Records from a collection
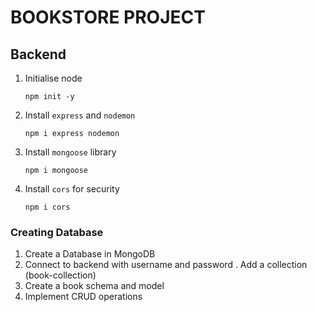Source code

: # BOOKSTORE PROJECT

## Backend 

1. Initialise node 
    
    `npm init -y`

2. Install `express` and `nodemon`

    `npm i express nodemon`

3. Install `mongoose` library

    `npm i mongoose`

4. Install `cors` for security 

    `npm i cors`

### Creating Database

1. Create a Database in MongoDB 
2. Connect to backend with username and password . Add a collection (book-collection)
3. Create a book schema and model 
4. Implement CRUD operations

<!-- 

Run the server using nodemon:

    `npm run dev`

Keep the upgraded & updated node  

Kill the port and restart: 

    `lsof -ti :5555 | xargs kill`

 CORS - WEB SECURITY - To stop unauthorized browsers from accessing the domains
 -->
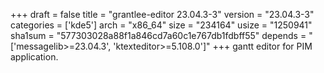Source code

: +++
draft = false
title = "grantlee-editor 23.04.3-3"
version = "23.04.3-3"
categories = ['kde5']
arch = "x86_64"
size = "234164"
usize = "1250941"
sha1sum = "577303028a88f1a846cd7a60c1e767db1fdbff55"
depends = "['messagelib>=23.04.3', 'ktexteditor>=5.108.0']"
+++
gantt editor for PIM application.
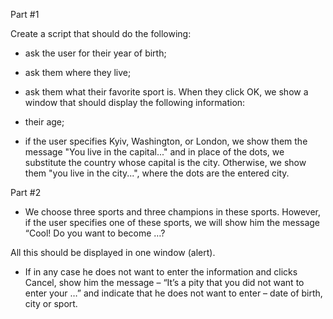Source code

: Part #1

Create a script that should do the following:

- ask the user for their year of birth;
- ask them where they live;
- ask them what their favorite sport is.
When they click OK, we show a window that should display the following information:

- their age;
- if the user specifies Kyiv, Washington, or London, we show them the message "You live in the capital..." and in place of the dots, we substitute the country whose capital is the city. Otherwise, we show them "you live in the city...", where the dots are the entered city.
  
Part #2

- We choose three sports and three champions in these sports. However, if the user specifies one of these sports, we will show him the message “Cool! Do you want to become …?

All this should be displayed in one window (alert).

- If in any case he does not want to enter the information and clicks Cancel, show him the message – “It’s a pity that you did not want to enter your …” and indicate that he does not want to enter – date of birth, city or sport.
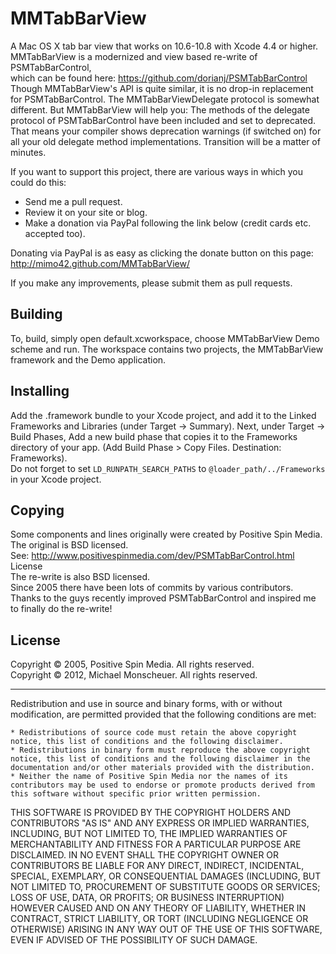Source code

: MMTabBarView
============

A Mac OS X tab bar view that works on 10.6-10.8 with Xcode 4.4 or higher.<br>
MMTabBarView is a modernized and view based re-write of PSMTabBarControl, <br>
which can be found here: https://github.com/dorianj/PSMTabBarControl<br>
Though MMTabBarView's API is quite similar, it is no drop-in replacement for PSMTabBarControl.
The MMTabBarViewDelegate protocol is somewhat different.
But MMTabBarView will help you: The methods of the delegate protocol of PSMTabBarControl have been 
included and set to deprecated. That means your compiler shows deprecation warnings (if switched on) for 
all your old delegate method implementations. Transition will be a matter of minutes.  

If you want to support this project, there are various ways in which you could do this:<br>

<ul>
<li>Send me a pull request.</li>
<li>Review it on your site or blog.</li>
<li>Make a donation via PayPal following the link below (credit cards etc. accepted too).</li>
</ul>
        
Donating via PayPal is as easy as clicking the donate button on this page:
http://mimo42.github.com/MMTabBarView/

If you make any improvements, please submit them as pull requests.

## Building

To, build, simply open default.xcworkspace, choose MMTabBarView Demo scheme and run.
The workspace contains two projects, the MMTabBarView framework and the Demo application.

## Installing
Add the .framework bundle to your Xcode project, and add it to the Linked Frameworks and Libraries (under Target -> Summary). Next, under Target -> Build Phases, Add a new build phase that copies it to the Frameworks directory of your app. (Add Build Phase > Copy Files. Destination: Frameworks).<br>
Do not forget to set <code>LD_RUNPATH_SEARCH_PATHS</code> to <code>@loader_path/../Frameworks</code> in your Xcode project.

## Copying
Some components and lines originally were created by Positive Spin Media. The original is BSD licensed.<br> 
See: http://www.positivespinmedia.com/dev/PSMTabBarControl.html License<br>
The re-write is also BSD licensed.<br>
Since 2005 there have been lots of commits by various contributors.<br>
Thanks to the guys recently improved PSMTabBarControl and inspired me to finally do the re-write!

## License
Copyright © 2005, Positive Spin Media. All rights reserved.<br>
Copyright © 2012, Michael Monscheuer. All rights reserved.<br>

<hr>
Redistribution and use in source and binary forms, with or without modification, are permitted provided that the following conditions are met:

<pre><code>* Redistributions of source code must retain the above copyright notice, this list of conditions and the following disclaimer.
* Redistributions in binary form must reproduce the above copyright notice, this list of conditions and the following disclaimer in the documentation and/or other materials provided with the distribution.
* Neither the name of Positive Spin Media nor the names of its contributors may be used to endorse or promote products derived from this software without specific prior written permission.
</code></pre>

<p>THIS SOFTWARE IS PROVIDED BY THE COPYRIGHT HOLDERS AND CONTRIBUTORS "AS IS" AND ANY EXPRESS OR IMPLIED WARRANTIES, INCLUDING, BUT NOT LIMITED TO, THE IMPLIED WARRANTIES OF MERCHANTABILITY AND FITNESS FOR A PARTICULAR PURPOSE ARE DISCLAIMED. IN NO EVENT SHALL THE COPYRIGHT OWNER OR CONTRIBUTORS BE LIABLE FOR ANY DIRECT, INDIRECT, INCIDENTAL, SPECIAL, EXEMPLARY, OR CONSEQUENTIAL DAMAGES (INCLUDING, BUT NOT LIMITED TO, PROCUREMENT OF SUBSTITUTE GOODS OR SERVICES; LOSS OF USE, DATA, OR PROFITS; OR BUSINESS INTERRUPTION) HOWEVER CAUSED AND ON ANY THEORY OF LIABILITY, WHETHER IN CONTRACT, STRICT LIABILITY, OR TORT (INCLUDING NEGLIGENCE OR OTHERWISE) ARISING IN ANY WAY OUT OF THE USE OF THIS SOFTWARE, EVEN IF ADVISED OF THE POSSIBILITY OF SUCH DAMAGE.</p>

Try it: Only the lines above starting at the one containing "- ask them what their favorite sport is." and ending at the one containing "All this should", both included, are to be returned, exactly as they read.

Exercise answer:
- ask them what their favorite sport is.
When they click OK, we show a window that should display the following information:

- their age;
- if the user specifies Kyiv, Washington, or London, we show them the message "You live in the capital..." and in place of the dots, we substitute the country whose capital is the city. Otherwise, we show them "you live in the city...", where the dots are the entered city.
  
Part #2

- We choose three sports and three champions in these sports. However, if the user specifies one of these sports, we will show him the message “Cool! Do you want to become …?

All this should be displayed in one window (alert).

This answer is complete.